Write out the listing exactly, from its first line through the line holding "## Local pkgsite with Hot Reload", but include none of the pictures.

-*-

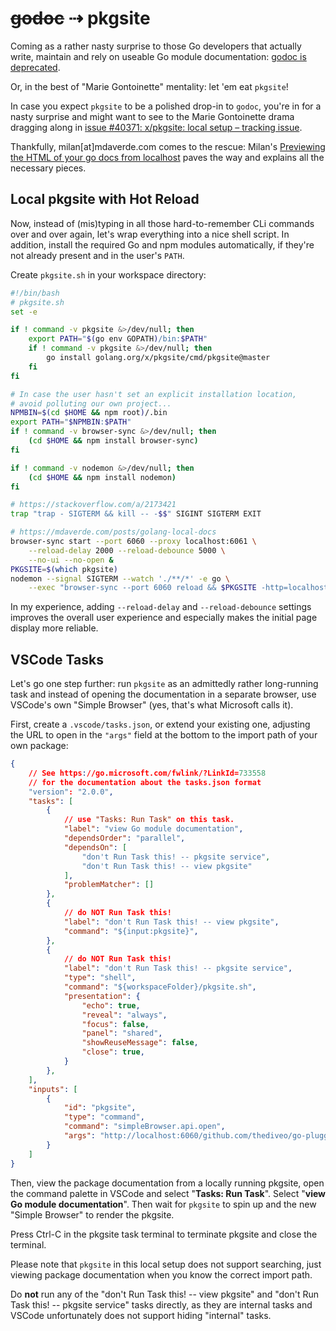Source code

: # ~~godoc~~ ⇢ pkgsite

Coming as a rather nasty surprise to those Go developers that actually write,
maintain and rely on useable Go module documentation: [godoc is
deprecated](https://github.com/golang/go/issues/49212).

Or, in the best of "Marie Gontoinette" mentality: let 'em eat `pkgsite`!

In case you expect `pkgsite` to be a polished drop-in to `godoc`, you're in for
a nasty surprise and might want to see to the Marie Gontoinette drama dragging
along in [issue #40371: x/pkgsite: local setup – tracking
issue](https://github.com/golang/go/issues/40371).

Thankfully, milan[at]mdaverde.com comes to the rescue: Milan's [Previewing the
HTML of your go docs from
localhost](https://mdaverde.com/posts/golang-local-docs/) paves the way and
explains all the necessary pieces.

## Local pkgsite with Hot Reload

Now, instead of (mis)typing in all those hard-to-remember CLi commands over and
over again, let's wrap everything into a nice shell script. In addition, install
the required Go and npm modules automatically, if they're not already present
and in the user's `PATH`.

Create `pkgsite.sh` in your workspace directory:

```bash
#!/bin/bash
# pkgsite.sh
set -e

if ! command -v pkgsite &>/dev/null; then
    export PATH="$(go env GOPATH)/bin:$PATH"
    if ! command -v pkgsite &>/dev/null; then
        go install golang.org/x/pkgsite/cmd/pkgsite@master
    fi
fi

# In case the user hasn't set an explicit installation location,
# avoid polluting our own project...
NPMBIN=$(cd $HOME && npm root)/.bin
export PATH="$NPMBIN:$PATH"
if ! command -v browser-sync &>/dev/null; then
    (cd $HOME && npm install browser-sync)
fi

if ! command -v nodemon &>/dev/null; then
    (cd $HOME && npm install nodemon)
fi

# https://stackoverflow.com/a/2173421
trap "trap - SIGTERM && kill -- -$$" SIGINT SIGTERM EXIT

# https://mdaverde.com/posts/golang-local-docs
browser-sync start --port 6060 --proxy localhost:6061 \
    --reload-delay 2000 --reload-debounce 5000 \
    --no-ui --no-open &
PKGSITE=$(which pkgsite)
nodemon --signal SIGTERM --watch './**/*' -e go \
    --exec "browser-sync --port 6060 reload && $PKGSITE -http=localhost:6061 ."
```

In my experience, adding `--reload-delay` and `--reload-debounce` settings
improves the overall user experience and especially makes the initial page
display more reliable.

## VSCode Tasks

Let's go one step further: run `pkgsite` as an admittedly rather long-running
task and instead of opening the documentation in a separate browser, use
VSCode's own "Simple Browser" (yes, that's what Microsoft calls it).

First, create a `.vscode/tasks.json`, or extend your existing one, adjusting the
URL to open in the `"args"` field at the bottom to the import path of your own
package:

```json
{
    // See https://go.microsoft.com/fwlink/?LinkId=733558
    // for the documentation about the tasks.json format
    "version": "2.0.0",
    "tasks": [
        {
            // use "Tasks: Run Task" on this task.
            "label": "view Go module documentation",
            "dependsOrder": "parallel",
            "dependsOn": [
                "don't Run Task this! -- pkgsite service",
                "don't Run Task this! -- view pkgsite"
            ],
            "problemMatcher": []
        },
        {
            // do NOT Run Task this!
            "label": "don't Run Task this! -- view pkgsite",
            "command": "${input:pkgsite}",
        },
        {
            // do NOT Run Task this!
            "label": "don't Run Task this! -- pkgsite service",
            "type": "shell",
            "command": "${workspaceFolder}/pkgsite.sh",
            "presentation": {
                "echo": true,
                "reveal": "always",
                "focus": false,
                "panel": "shared",
                "showReuseMessage": false,
                "close": true,
            }
        },
    ],
    "inputs": [
        {
            "id": "pkgsite",
            "type": "command",
            "command": "simpleBrowser.api.open",
            "args": "http://localhost:6060/github.com/thediveo/go-plugger/v2"
        }
    ]
}
```

Then, view the package documentation from a locally running pkgsite, open the
command palette in VSCode and select "**Tasks: Run Task**". Select "**view Go
module documentation**". Then wait for `pkgsite` to spin up and the new "Simple
Browser" to render the pkgsite.

Press Ctrl-C in the pkgsite task terminal to terminate pkgsite and close the
terminal.

Please note that `pkgsite` in this local setup does not support searching, just
viewing package documentation when you know the correct import path.

Do **not** run any of the "don't Run Task this! -- view pkgsite" and "don't Run
Task this! -- pkgsite service" tasks directly, as they are internal tasks and
VSCode unfortunately does not support hiding "internal" tasks.
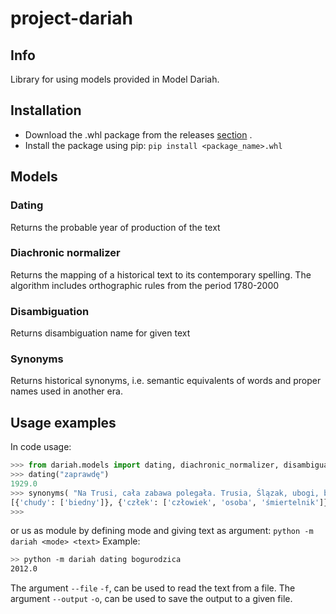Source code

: # project-dariah
## Info 
Library for using models provided in Model Dariah.

## Installation
- Download the .whl package from the releases [section](https://github.com/drfifonz/project-dariah/releases) .
- Install the package using pip: `pip install <package_name>.whl`
## Models
### Dating
Returns the probable year of production of the text
### Diachronic normalizer
Returns the mapping of a historical text to its contemporary spelling. The algorithm includes orthographic rules from the period 1780-2000
### Disambiguation
Returns disambiguation name for given text
### Synonyms
Returns  historical synonyms, i.e. semantic equivalents of words and proper names used in another era.
## Usage examples

In code usage:
```python
>>> from dariah.models import dating, diachronic_normalizer, disambiguation, synonyms
>>> dating("zaprawdę")
1929.0
>>> synonyms( "Na Trusi, cała zabawa polegała. Trusia, Ślązak, ubogi, bezdomny, chudy człek niewesołej twarzy, wiecznie głodny i spragniony, choć błazna piastował urząd, rychlejby do płaczu niż śmiechu pobudził. Prawił głupie żarty jak z musu, sam się nie śmiejąc, może ani myśląc o tem co mówił i co powtarzał po stokroć, gdzie go zawołano.")
[{'chudy': ['biedny']}, {'człek': ['człowiek', 'osoba', 'śmiertelnik']}, {'głupie': ['głupio', 'niemądrze', 'nierozważnie']}, {'myślić': ['myśleć']}, {'prawić': ['domagać', 'mówić', 'opowiadać', 'skarżyć']}, {'śmiech': ['kpina', 'kpiny', 'śmianie', 'żart', 'żarty']}, {'zawołany': ['głośny', 'sławny', 'wspaniały', 'znany']}]
>>>  
```
or us as module by defining mode and giving text as argument:
`python -m dariah <mode> <text>`
Example:
```bash
>> python -m dariah dating bogurodzica
2012.0
``` 
The argument `--file` `-f`, can be used to read the text from a file.
The argument `--output` `-o`, can be used to save the output to a given file.



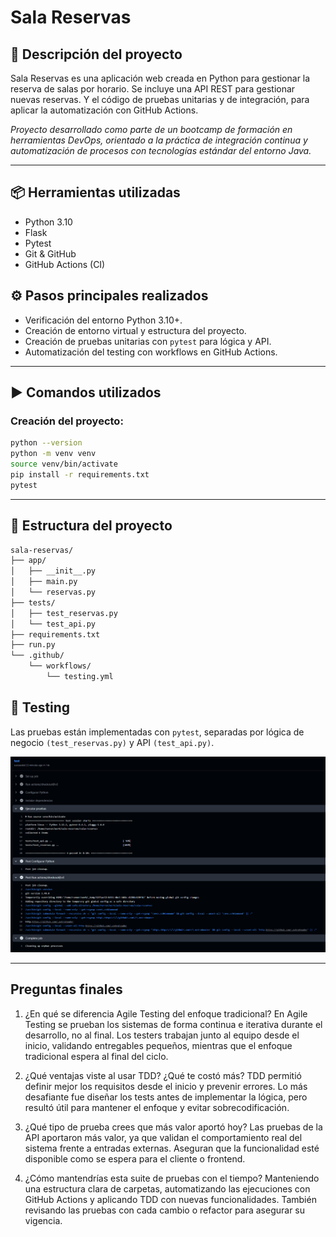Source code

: # Sala Reservas

## 📌 Descripción del proyecto

Sala Reservas es una aplicación web creada en Python para gestionar la reserva de salas por horario. Se incluye una API REST para gestionar nuevas reservas. Y el código de pruebas unitarias y de integración, para aplicar la automatización con GitHub Actions.

*Proyecto desarrollado como parte de un bootcamp de formación en herramientas DevOps, orientado a la práctica de integración continua y automatización de procesos con tecnologías estándar del entorno Java.*

---

## 📦 Herramientas utilizadas

- Python 3.10
- Flask
- Pytest
- Git & GitHub
- GitHub Actions (CI)

## ⚙️ Pasos principales realizados

- Verificación del entorno Python 3.10+.
- Creación de entorno virtual y estructura del proyecto.
- Creación de pruebas unitarias con `pytest` para lógica y API.
- Automatización del testing con workflows en GitHub Actions.

---

## ▶️ Comandos utilizados

### Creación del proyecto:
```bash
python --version
python -m venv venv
source venv/bin/activate
pip install -r requirements.txt
pytest
```

---

## 📁 Estructura del proyecto

```bash
sala-reservas/
├── app/
│   ├── __init__.py
│   ├── main.py
│   └── reservas.py
├── tests/
│   ├── test_reservas.py
│   └── test_api.py
├── requirements.txt
├── run.py
└── .github/
    └── workflows/
        └── testing.yml
```

## 🧪 Testing 

Las pruebas están implementadas con `pytest`, separadas por lógica de negocio `(test_reservas.py)` y API `(test_api.py)`.

![Ejecución de test en GitHub Actions](docs/test.png)

---

## Preguntas finales

1. ¿En qué se diferencia Agile Testing del enfoque tradicional?
En Agile Testing se prueban los sistemas de forma continua e iterativa durante el desarrollo, no al final. Los testers trabajan junto al equipo desde el inicio, validando entregables pequeños, mientras que el enfoque tradicional espera al final del ciclo.

2. ¿Qué ventajas viste al usar TDD? ¿Qué te costó más?
TDD permitió definir mejor los requisitos desde el inicio y prevenir errores. Lo más desafiante fue diseñar los tests antes de implementar la lógica, pero resultó útil para mantener el enfoque y evitar sobrecodificación.

3. ¿Qué tipo de prueba crees que más valor aportó hoy?
Las pruebas de la API aportaron más valor, ya que validan el comportamiento real del sistema frente a entradas externas. Aseguran que la funcionalidad esté disponible como se espera para el cliente o frontend.

4. ¿Cómo mantendrías esta suite de pruebas con el tiempo?
Manteniendo una estructura clara de carpetas, automatizando las ejecuciones con GitHub Actions y aplicando TDD con nuevas funcionalidades. También revisando las pruebas con cada cambio o refactor para asegurar su vigencia.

-*-

TASK ANSWER:
Source code

: # ~~godoc~~ ⇢ pkgsite

Coming as a rather nasty surprise to those Go developers that actually write,
maintain and rely on useable Go module documentation: [godoc is
deprecated](https://github.com/golang/go/issues/49212).

Or, in the best of "Marie Gontoinette" mentality: let 'em eat `pkgsite`!

In case you expect `pkgsite` to be a polished drop-in to `godoc`, you're in for
a nasty surprise and might want to see to the Marie Gontoinette drama dragging
along in [issue #40371: x/pkgsite: local setup – tracking
issue](https://github.com/golang/go/issues/40371).

Thankfully, milan[at]mdaverde.com comes to the rescue: Milan's [Previewing the
HTML of your go docs from
localhost](https://mdaverde.com/posts/golang-local-docs/) paves the way and
explains all the necessary pieces.

## Local pkgsite with Hot Reload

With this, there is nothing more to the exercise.